Todo cambió cuando Julián Lago trasladó el polígrafo a los platós de televisión en los noventa con la mítica 'Máquina de la verdad' por la que pasaron Lola Flores, Ruiz Mateos, Amparo Muñoz, el Dioni, Carmina Ordóñez, Jesús Gil y Gil y las niñeras, chóferes y criados de todos estos. Y fue así como los poligrafistas alcanzaron notoriedad, empezaron a formar parte del panorama televisivo y las cadenas se los disputaban para contar con ellos en sus programas.

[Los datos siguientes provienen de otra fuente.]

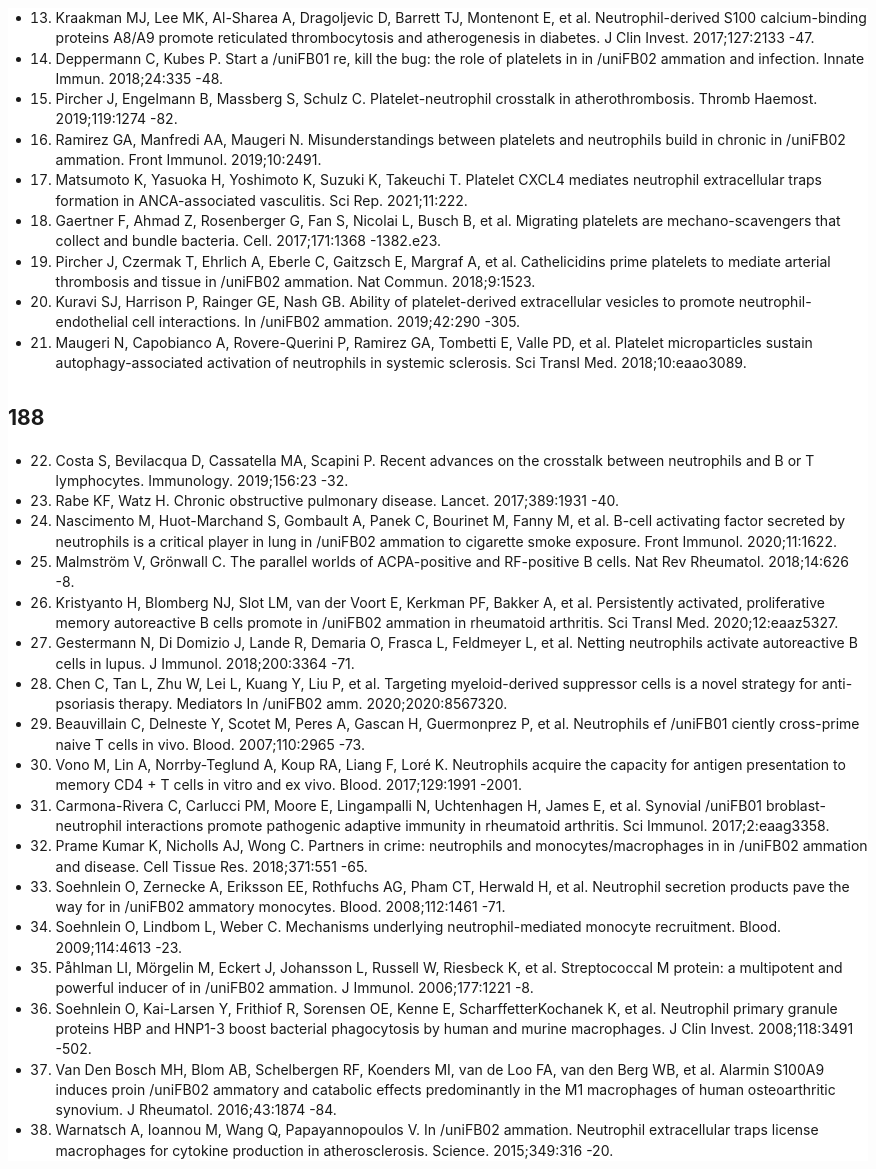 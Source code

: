 - 13. Kraakman MJ, Lee MK, Al-Sharea A, Dragoljevic D, Barrett TJ, Montenont E, et al. Neutrophil-derived S100 calcium-binding proteins A8/A9 promote reticulated thrombocytosis and atherogenesis in diabetes. J Clin Invest. 2017;127:2133 -47.
- 14. Deppermann C, Kubes P. Start a /uniFB01 re, kill the bug: the role of platelets in in /uniFB02 ammation and infection. Innate Immun. 2018;24:335 -48.
- 15. Pircher J, Engelmann B, Massberg S, Schulz C. Platelet-neutrophil crosstalk in atherothrombosis. Thromb Haemost. 2019;119:1274 -82.
- 16. Ramirez GA, Manfredi AA, Maugeri N. Misunderstandings between platelets and neutrophils build in chronic in /uniFB02 ammation. Front Immunol. 2019;10:2491.
- 17. Matsumoto K, Yasuoka H, Yoshimoto K, Suzuki K, Takeuchi T. Platelet CXCL4 mediates neutrophil extracellular traps formation in ANCA-associated vasculitis. Sci Rep. 2021;11:222.
- 18. Gaertner F, Ahmad Z, Rosenberger G, Fan S, Nicolai L, Busch B, et al. Migrating platelets are mechano-scavengers that collect and bundle bacteria. Cell. 2017;171:1368 -1382.e23.
- 19. Pircher J, Czermak T, Ehrlich A, Eberle C, Gaitzsch E, Margraf A, et al. Cathelicidins prime platelets to mediate arterial thrombosis and tissue in /uniFB02 ammation. Nat Commun. 2018;9:1523.
- 20. Kuravi SJ, Harrison P, Rainger GE, Nash GB. Ability of platelet-derived extracellular vesicles to promote neutrophil-endothelial cell interactions. In /uniFB02 ammation. 2019;42:290 -305.
- 21. Maugeri N, Capobianco A, Rovere-Querini P, Ramirez GA, Tombetti E, Valle PD, et al. Platelet microparticles sustain autophagy-associated activation of neutrophils in systemic sclerosis. Sci Transl Med. 2018;10:eaao3089.

## 188

- 22. Costa S, Bevilacqua D, Cassatella MA, Scapini P. Recent advances on the crosstalk between neutrophils and B or T lymphocytes. Immunology. 2019;156:23 -32.
- 23. Rabe KF, Watz H. Chronic obstructive pulmonary disease. Lancet. 2017;389:1931 -40.
- 24. Nascimento M, Huot-Marchand S, Gombault A, Panek C, Bourinet M, Fanny M, et al. B-cell activating factor secreted by neutrophils is a critical player in lung in /uniFB02 ammation to cigarette smoke exposure. Front Immunol. 2020;11:1622.
- 25. Malmström V, Grönwall C. The parallel worlds of ACPA-positive and RF-positive B cells. Nat Rev Rheumatol. 2018;14:626 -8.
- 26. Kristyanto H, Blomberg NJ, Slot LM, van der Voort E, Kerkman PF, Bakker A, et al. Persistently activated, proliferative memory autoreactive B cells promote in /uniFB02 ammation in rheumatoid arthritis. Sci Transl Med. 2020;12:eaaz5327.
- 27. Gestermann N, Di Domizio J, Lande R, Demaria O, Frasca L, Feldmeyer L, et al. Netting neutrophils activate autoreactive B cells in lupus. J Immunol. 2018;200:3364 -71.
- 28. Chen C, Tan L, Zhu W, Lei L, Kuang Y, Liu P, et al. Targeting myeloid-derived suppressor cells is a novel strategy for anti-psoriasis therapy. Mediators In /uniFB02 amm. 2020;2020:8567320.
- 29. Beauvillain C, Delneste Y, Scotet M, Peres A, Gascan H, Guermonprez P, et al. Neutrophils ef /uniFB01 ciently cross-prime naive T cells in vivo. Blood. 2007;110:2965 -73.
- 30. Vono M, Lin A, Norrby-Teglund A, Koup RA, Liang F, Loré K. Neutrophils acquire the capacity for antigen presentation to memory CD4 + T cells in vitro and ex vivo. Blood. 2017;129:1991 -2001.
- 31. Carmona-Rivera C, Carlucci PM, Moore E, Lingampalli N, Uchtenhagen H, James E, et al. Synovial /uniFB01 broblast-neutrophil interactions promote pathogenic adaptive immunity in rheumatoid arthritis. Sci Immunol. 2017;2:eaag3358.
- 32. Prame Kumar K, Nicholls AJ, Wong C. Partners in crime: neutrophils and monocytes/macrophages in in /uniFB02 ammation and disease. Cell Tissue Res. 2018;371:551 -65.
- 33. Soehnlein O, Zernecke A, Eriksson EE, Rothfuchs AG, Pham CT, Herwald H, et al. Neutrophil secretion products pave the way for in /uniFB02 ammatory monocytes. Blood. 2008;112:1461 -71.
- 34. Soehnlein O, Lindbom L, Weber C. Mechanisms underlying neutrophil-mediated monocyte recruitment. Blood. 2009;114:4613 -23.
- 35. Påhlman LI, Mörgelin M, Eckert J, Johansson L, Russell W, Riesbeck K, et al. Streptococcal M protein: a multipotent and powerful inducer of in /uniFB02 ammation. J Immunol. 2006;177:1221 -8.
- 36. Soehnlein O, Kai-Larsen Y, Frithiof R, Sorensen OE, Kenne E, ScharffetterKochanek K, et al. Neutrophil primary granule proteins HBP and HNP1-3 boost bacterial phagocytosis by human and murine macrophages. J Clin Invest. 2008;118:3491 -502.
- 37. Van Den Bosch MH, Blom AB, Schelbergen RF, Koenders MI, van de Loo FA, van den Berg WB, et al. Alarmin S100A9 induces proin /uniFB02 ammatory and catabolic effects predominantly in the M1 macrophages of human osteoarthritic synovium. J Rheumatol. 2016;43:1874 -84.
- 38. Warnatsch A, Ioannou M, Wang Q, Papayannopoulos V. In /uniFB02 ammation. Neutrophil extracellular traps license macrophages for cytokine production in atherosclerosis. Science. 2015;349:316 -20.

Ha habido muchos que ante las cámaras se han encargado de registrar las fluctuaciones en la presión sanguínea, el pulso y la respiración, pero la que al final se ha llevado el polígrafo al agua ha sido Conchita Pérez, ama del aparato en 'Sálvame', que ha sido responsable de someter a interrogatorios insólitos a la flora y fauna de este espacio de Telecinco. Y lo hace con una solemnidad absoluta, sin pestañear ni dar muestras de asombro ante los temas que se plantean. De ahí su éxito. No es sencillo. ¿Cómo puede alguien permanecer inalterable al preguntar a una invitada si «se arrepiente de haberse dejado grabar practicando sexo mientras freía unas croquetas?» Conchita pudo. Evitó cualquier mohín y determinó, por cierto, que la susodicha mentía. Vamos, que freirá más croquetas de ese modo.
Infidelidades y engaños
La poligrafista de Telecinco llegó a la cadena hace cinco años para
poner orden en el chiringuito de Jorge Javier y dictaminar quién mentía y
quién decía la verdad. Empezó en el oficio en 2007, de la mano de José
Antonio Fernández Landa, el que era poligrafista de Antena 3 en el
difunto 'DEC' (antes 'Dónde estás corazón') y con el que acabó a palos
con demandas entre ambos. No tiene hijos por cierto, por lo que nadie
podrá decir aquello de «mi mamá es poligrafista». No con ella, al menos.Dirigió un hotel y estuvo vinculada a negocios petrolíferos. Su curiosidad por la poligrafía se despertó cuando tuvo que demostrar un hecho en el que no había habido testigos. Estudió en la American Poligraph Association (sí, existe) y es propietaria de Grupo Verity, desde donde ofrece servicios a empresas y particulares. A los seres mundanos les ayuda a recurrir a él para resolver «infidelidades, engaños, dudas en pareja, amistades y familia, acoso y abuso sexual, hurtos y robos, denuncias falsas y descréditos». A las grandes firmas les informa de que pueden aplicarlo en casos de «robos y fraudes, filtraciones de información sensible, seguimiento y control de socios y empleados, selección de personal de confianza, acoso laboral y sexual, simulación de bajas, falseamiento de gastos». Ponga un polígrafo en su vida, viene a decir.
Mientras tanto ella ejerce cada viernes de secundaria imprescindible de 'Sálvame', de personaje que no protagoniza ninguna trama relevante, pero acaba siendo fundamental en las resolución de los conflictos. La verdad está en sus manos. O en sus cables.